In the ‘Fitting the Birds Bill’ series we’ve compiled a comprehensive list of players that we feel fit the team’s identity from a schematic and drafting philosophy standpoint.
In part 1, the Eagles options with the 12th overall pick were outlined. In this edition, 12 players who make sense for the team in rounds 2-3 are profiled.
S Jamar Johnson – Indiana
Weight: 197 pounds
Scouting Report: Jamar Johnson is a former track athlete who competed in the 110m hurdles and 400 x 100m relay while in high-school. Johnson was a 3-star recruit out of River View High School. Johnson committed to the University of Indiana after fielding offers from Iowa State, Wake Forest, Virginia Tech, Tennessee, and Purdue, among a boatload of smaller schools as well. He played 3 years at Indiana, amassing 69 total tackles, 8 tackles for a loss, 4 sacks, 7 interceptions, 2 forced fumbles and 5 pass breakups. In 406 coverage snaps at Indiana, Johnson was targeted 44 times, allowing 0 touchdowns and coming up with the aforementioned, 7 interceptions.

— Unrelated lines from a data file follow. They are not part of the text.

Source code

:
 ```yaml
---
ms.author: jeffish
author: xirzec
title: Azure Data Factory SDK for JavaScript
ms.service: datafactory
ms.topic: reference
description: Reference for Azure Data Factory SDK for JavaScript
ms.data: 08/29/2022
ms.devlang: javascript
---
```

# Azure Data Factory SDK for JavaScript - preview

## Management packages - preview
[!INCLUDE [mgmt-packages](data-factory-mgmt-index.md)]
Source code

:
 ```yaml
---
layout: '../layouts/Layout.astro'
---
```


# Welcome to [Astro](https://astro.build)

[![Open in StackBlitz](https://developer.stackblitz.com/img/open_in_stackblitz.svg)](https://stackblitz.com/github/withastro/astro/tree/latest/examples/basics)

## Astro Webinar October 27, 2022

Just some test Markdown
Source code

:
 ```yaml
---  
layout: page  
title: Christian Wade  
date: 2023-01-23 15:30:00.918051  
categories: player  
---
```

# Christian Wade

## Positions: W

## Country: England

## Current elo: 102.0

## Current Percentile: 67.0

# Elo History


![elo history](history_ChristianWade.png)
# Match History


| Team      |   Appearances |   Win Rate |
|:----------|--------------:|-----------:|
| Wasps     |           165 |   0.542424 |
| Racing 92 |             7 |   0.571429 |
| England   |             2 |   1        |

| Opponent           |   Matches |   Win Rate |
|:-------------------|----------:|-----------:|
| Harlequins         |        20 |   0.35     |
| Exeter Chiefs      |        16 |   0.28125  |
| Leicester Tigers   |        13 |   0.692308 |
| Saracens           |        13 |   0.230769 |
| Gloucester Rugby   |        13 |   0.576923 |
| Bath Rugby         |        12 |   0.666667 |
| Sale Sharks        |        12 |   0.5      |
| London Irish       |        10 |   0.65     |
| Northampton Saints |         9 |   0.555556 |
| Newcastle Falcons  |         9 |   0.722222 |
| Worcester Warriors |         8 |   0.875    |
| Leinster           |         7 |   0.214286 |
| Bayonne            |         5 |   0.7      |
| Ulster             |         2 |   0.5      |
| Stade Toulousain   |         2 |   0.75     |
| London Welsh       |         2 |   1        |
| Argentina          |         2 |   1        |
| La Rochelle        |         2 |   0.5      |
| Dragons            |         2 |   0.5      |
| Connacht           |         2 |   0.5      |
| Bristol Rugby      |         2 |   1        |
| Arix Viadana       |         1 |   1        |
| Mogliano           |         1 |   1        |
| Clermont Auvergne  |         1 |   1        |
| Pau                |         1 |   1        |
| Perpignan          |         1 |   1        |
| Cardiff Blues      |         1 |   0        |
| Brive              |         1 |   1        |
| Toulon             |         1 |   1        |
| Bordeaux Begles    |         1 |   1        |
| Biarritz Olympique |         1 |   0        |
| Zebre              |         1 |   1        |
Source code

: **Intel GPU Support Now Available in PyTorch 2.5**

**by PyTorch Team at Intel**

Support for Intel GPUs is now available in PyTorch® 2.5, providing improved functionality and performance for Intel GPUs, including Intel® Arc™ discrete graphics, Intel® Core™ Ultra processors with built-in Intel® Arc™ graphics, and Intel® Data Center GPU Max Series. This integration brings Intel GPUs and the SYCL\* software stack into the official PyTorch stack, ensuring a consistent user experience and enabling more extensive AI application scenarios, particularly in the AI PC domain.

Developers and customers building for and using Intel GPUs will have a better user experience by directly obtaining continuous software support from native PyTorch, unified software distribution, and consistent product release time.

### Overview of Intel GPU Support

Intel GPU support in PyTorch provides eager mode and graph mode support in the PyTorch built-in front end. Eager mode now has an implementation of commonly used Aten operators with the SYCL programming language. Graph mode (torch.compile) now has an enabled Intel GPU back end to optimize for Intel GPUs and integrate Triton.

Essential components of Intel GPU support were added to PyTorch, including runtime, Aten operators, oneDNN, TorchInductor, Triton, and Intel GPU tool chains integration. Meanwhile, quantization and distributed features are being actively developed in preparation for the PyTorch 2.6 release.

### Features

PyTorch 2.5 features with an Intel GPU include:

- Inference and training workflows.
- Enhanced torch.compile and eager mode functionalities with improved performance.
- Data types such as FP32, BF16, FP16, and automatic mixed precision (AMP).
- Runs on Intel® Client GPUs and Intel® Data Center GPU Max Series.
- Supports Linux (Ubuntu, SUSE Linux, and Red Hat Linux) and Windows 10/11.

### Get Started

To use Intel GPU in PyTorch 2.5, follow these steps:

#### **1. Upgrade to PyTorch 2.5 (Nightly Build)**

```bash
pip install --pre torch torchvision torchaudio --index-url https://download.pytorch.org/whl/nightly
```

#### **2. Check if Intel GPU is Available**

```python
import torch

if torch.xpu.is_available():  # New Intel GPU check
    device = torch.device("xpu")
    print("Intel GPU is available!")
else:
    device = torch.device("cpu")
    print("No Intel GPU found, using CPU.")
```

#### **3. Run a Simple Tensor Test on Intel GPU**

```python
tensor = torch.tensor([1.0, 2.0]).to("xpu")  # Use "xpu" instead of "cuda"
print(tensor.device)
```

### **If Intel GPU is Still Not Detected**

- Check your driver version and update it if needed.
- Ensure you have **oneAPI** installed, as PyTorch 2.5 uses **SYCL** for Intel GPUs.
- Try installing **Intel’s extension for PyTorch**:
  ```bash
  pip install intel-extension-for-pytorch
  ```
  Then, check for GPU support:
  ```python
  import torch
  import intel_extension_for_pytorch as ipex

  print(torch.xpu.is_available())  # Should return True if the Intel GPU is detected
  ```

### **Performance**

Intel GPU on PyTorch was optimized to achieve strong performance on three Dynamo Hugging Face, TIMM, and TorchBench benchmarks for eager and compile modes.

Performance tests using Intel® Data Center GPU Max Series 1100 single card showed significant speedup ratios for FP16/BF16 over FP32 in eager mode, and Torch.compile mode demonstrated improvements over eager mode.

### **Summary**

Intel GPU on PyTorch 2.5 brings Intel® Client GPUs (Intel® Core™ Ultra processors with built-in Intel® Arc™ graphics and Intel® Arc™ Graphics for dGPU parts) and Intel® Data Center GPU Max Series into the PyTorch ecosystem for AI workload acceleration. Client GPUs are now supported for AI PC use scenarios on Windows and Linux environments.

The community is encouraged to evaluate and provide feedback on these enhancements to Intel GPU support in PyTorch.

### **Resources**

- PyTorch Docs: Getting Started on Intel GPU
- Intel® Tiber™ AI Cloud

As a player, Johnson excels in split zone concepts when he’s allowed to patrol as a middle of the field safety. Johnson displays good short area quickness and superb physicality for his size. His instincts in the passing game are his best quality as a player. He displays great mental ability in reading the quarterbacks eyes and confusing and baiting opposing quarterbacks into bad decisions (see Indiana vs Ohio State in 2020). Johnson has also showcased versatility in his usage, as he’s played all over the defensive formation. Johnson has lined up as a deep safety, in the slot, and in the box with the ability to blitz or drop into coverage underneath. Johnson finished the 2019 season tied for third on the team with 3 sacks and ranked second in his final college football season in tackles, with 42 total tackles.
Johnson is truly an ideal fit for Johnathan Gannon’s defense which is expected to play a high amount of zone, which relies on safeties who can split the field on the back-end in two high looks. A player Johnson reminds me a bit of is former Colts safety, Malik Hooker.
LB Jabril Cox – LSU
Weight: 233 pounds
Scouting Report: Cox is an FCS transfer who attended North Dakota State for the first 3 years of his collegiate career. Cox then joined LSU as a graduate transfer. While at NDSU, Cox was the recipient of many awards. MVFC Freshman of the year (2017), MVFC Defensive Player of the Year (2018), 2x First Team All-MVFC (2018, 2019), and a 3x FCS champion (2017, 2018, 2019).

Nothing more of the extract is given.